Stored data
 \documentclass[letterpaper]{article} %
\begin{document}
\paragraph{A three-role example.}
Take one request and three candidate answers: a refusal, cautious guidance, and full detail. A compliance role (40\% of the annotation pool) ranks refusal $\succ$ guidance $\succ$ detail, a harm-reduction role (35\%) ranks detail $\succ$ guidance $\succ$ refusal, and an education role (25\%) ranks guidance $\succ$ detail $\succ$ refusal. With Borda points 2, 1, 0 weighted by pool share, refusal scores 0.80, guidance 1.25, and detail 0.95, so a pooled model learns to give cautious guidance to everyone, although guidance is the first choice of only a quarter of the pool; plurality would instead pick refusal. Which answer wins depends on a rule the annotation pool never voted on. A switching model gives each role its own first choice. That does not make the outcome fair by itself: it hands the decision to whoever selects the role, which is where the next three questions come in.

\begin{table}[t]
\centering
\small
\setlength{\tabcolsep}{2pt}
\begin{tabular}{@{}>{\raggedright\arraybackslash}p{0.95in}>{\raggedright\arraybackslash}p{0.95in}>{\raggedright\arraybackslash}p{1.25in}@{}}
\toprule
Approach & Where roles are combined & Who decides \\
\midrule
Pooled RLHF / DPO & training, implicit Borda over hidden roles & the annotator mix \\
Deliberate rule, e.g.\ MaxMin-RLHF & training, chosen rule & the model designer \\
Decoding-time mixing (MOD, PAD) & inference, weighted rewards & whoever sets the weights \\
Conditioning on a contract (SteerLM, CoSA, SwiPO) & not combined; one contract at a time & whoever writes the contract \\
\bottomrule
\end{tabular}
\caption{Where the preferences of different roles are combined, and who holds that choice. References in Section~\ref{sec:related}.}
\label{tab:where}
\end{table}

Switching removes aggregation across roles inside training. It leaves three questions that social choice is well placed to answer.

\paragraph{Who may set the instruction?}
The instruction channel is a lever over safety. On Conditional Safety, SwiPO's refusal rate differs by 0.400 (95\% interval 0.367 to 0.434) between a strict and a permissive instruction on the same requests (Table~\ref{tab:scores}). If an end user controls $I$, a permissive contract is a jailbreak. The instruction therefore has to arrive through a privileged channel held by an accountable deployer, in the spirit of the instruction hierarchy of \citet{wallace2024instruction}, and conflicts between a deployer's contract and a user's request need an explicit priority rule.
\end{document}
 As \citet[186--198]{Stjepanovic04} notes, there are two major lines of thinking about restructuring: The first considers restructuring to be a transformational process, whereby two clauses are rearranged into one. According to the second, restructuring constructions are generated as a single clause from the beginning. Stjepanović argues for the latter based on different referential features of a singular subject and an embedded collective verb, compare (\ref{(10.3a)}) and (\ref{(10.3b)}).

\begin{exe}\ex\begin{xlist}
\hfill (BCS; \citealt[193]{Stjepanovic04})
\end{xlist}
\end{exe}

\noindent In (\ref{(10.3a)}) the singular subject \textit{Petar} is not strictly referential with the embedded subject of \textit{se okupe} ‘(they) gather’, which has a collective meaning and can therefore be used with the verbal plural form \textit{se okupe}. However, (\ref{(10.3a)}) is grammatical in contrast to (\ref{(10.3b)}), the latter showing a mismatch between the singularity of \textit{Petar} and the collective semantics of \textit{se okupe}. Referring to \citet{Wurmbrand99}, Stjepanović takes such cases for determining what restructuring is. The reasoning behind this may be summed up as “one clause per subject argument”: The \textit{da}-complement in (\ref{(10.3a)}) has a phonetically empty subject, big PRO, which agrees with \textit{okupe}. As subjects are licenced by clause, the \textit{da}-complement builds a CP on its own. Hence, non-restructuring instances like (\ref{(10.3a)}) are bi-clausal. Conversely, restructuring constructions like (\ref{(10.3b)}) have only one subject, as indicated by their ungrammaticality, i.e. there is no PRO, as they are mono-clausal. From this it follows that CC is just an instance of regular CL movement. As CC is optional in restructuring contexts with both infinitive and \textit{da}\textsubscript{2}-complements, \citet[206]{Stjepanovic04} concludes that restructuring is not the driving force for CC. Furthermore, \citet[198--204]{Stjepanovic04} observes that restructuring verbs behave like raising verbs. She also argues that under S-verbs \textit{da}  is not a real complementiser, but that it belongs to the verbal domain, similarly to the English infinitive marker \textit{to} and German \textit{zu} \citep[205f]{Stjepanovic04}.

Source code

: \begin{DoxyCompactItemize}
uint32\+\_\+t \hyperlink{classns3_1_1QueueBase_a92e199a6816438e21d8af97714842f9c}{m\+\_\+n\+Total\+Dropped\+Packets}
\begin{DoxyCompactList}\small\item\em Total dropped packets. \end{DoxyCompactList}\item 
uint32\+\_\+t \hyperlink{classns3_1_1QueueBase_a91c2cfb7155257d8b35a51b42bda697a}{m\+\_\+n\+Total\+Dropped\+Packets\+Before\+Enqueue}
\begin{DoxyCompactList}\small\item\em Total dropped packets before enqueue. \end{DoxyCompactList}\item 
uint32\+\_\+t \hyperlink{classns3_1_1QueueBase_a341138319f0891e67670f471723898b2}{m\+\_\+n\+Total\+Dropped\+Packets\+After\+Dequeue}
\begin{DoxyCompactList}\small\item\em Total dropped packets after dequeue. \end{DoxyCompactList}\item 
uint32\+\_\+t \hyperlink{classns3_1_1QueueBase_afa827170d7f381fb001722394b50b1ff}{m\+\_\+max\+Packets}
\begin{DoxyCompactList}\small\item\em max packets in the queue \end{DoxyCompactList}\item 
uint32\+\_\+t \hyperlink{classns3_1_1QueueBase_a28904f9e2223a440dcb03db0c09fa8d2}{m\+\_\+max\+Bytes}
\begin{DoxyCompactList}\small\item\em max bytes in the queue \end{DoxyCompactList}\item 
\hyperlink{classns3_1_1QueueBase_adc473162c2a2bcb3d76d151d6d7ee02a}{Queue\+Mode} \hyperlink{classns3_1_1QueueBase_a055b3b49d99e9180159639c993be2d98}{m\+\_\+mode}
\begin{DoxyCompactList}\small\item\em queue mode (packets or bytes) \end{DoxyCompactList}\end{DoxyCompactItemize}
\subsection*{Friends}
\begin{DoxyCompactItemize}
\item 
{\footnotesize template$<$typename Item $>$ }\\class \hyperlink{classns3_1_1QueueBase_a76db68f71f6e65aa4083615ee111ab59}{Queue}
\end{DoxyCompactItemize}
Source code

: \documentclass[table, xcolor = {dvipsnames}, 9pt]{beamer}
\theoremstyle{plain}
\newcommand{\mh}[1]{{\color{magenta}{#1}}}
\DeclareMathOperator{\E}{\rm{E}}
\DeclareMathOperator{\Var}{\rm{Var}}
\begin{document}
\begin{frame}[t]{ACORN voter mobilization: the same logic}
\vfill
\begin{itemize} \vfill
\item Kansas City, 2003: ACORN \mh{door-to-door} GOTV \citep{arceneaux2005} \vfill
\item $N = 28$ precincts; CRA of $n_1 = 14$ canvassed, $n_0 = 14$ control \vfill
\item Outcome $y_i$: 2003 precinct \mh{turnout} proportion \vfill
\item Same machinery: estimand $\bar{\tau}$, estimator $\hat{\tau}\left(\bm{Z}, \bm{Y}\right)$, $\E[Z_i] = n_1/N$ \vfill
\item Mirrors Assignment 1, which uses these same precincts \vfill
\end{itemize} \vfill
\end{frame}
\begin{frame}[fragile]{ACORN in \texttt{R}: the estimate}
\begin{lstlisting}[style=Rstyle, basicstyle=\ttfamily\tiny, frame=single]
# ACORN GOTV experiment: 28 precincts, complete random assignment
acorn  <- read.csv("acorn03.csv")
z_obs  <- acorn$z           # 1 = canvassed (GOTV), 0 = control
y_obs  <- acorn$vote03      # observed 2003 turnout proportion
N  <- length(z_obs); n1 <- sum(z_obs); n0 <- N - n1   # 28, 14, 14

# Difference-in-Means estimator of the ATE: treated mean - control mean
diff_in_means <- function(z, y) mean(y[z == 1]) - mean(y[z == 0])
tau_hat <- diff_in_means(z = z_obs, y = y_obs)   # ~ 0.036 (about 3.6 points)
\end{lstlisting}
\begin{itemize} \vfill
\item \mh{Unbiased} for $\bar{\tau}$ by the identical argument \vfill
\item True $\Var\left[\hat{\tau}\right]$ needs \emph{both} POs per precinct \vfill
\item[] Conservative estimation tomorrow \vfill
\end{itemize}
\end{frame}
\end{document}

Work request >> Copy out each line of the entries above that holds "over".

Expected output >>
Pooled RLHF / DPO & training, implicit Borda over hidden roles & the annotator mix \\
The instruction channel is a lever over safety. On Conditional Safety, SwiPO's refusal rate differs by 0.400 (95\% interval 0.367 to 0.434) between a strict and a permissive instruction on the same requests (Table~\ref{tab:scores}). If an end user controls $I$, a permissive contract is a jailbreak. The instruction therefore has to arrive through a privileged channel held by an accountable deployer, in the spirit of the instruction hierarchy of \citet{wallace2024instruction}, and conflicts between a deployer's contract and a user's request need an explicit priority rule.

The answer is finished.